- Exercise description
Return every line of the records that includes the string "Minimal".

··· Listed records

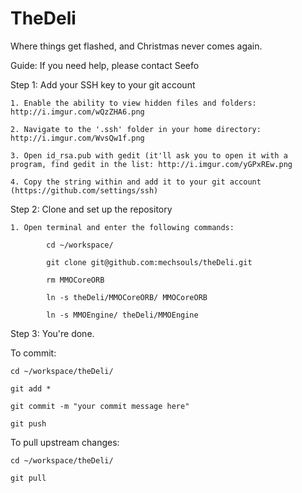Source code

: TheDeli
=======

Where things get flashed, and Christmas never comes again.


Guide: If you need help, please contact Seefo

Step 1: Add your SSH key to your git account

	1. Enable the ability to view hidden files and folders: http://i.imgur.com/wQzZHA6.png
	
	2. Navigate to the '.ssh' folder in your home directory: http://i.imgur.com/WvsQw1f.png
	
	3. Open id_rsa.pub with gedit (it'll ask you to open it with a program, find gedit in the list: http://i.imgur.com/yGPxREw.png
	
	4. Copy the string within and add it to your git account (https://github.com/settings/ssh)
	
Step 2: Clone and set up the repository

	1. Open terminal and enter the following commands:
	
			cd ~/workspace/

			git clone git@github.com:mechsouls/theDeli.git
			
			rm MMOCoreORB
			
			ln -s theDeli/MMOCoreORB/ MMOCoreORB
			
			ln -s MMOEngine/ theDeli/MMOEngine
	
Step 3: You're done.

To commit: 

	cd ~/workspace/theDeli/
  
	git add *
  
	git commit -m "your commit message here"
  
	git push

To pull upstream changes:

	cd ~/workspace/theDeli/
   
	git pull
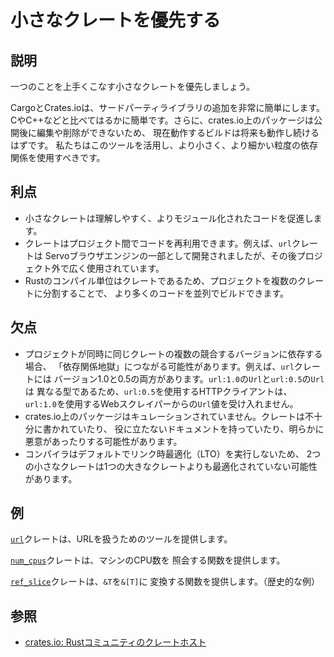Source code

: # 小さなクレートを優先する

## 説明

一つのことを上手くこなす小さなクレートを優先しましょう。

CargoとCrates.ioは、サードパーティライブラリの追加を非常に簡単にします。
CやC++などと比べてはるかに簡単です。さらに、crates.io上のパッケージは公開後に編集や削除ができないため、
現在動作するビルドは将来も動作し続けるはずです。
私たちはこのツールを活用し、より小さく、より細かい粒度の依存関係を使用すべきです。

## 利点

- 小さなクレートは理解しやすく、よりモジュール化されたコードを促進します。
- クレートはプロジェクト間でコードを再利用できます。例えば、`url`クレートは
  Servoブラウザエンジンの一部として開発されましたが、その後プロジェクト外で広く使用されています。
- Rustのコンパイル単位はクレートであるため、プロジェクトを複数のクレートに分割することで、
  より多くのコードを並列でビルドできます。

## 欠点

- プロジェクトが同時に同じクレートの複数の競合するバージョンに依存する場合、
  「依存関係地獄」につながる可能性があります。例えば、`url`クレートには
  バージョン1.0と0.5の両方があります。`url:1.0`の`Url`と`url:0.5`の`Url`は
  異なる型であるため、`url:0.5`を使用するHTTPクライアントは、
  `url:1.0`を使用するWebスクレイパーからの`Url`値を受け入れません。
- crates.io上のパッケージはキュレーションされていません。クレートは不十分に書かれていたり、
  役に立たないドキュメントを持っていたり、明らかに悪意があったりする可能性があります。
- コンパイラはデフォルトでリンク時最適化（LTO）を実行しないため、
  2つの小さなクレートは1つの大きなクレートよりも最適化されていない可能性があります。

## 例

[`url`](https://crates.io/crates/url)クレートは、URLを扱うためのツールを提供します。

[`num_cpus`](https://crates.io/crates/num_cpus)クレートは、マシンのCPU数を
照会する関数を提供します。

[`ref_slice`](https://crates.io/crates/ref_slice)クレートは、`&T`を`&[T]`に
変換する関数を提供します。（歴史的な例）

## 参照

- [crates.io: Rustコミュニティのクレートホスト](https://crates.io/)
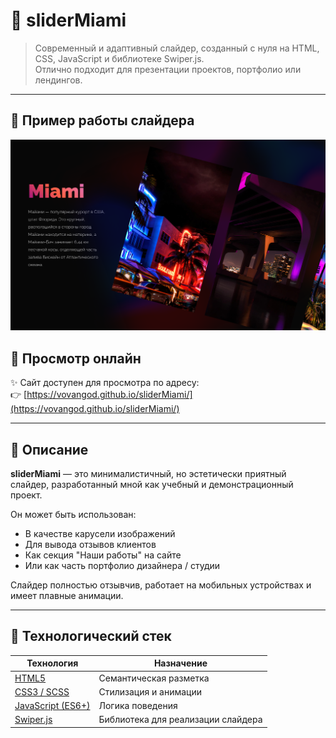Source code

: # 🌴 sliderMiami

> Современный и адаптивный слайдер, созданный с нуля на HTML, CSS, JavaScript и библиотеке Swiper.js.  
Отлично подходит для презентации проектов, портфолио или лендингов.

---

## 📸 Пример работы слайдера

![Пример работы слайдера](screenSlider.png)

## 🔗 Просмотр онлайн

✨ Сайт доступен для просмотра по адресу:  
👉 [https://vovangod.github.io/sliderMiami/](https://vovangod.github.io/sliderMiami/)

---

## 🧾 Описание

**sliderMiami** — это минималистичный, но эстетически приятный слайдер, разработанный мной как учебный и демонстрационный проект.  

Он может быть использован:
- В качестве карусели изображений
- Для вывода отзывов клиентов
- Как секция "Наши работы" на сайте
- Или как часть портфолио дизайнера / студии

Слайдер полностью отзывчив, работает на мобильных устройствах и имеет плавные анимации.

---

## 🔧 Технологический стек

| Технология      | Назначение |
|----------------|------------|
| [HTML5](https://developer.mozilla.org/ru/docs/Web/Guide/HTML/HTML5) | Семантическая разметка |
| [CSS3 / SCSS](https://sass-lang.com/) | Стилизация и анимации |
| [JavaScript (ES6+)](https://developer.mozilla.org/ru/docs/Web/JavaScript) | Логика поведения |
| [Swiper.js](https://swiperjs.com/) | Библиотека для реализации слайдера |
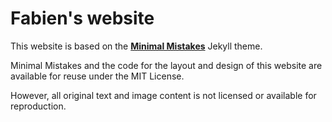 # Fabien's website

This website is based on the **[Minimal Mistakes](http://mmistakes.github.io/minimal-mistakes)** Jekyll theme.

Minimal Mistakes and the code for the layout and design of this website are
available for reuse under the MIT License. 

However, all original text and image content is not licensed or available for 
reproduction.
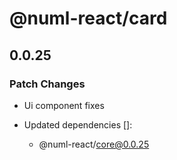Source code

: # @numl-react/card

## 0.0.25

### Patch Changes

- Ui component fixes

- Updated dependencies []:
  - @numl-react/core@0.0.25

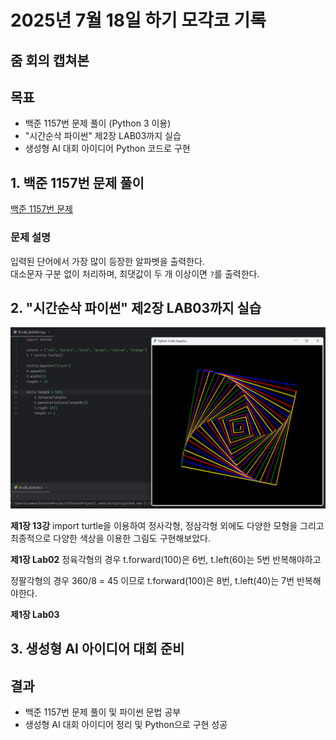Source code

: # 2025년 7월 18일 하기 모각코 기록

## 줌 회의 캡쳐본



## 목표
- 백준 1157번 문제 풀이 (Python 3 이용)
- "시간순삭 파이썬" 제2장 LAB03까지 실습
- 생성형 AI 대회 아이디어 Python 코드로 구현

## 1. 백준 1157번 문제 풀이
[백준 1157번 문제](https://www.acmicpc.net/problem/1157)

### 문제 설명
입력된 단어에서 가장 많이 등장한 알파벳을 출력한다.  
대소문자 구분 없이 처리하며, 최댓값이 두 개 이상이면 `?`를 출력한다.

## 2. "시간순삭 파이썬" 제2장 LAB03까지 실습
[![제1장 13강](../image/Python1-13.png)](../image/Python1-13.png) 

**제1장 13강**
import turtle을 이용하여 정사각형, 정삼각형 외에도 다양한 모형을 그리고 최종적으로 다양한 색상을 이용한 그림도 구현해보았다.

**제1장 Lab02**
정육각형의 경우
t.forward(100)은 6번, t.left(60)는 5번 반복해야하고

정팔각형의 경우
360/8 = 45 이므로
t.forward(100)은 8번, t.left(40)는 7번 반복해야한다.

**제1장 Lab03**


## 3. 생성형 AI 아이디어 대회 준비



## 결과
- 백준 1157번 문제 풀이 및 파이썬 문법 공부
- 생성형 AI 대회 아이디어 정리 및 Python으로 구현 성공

······

- Solution for this task
This website is based on the **[Minimal Mistakes](http://mmistakes.github.io/minimal-mistakes)** Jekyll theme.
Minimal Mistakes and the code for the layout and design of this website are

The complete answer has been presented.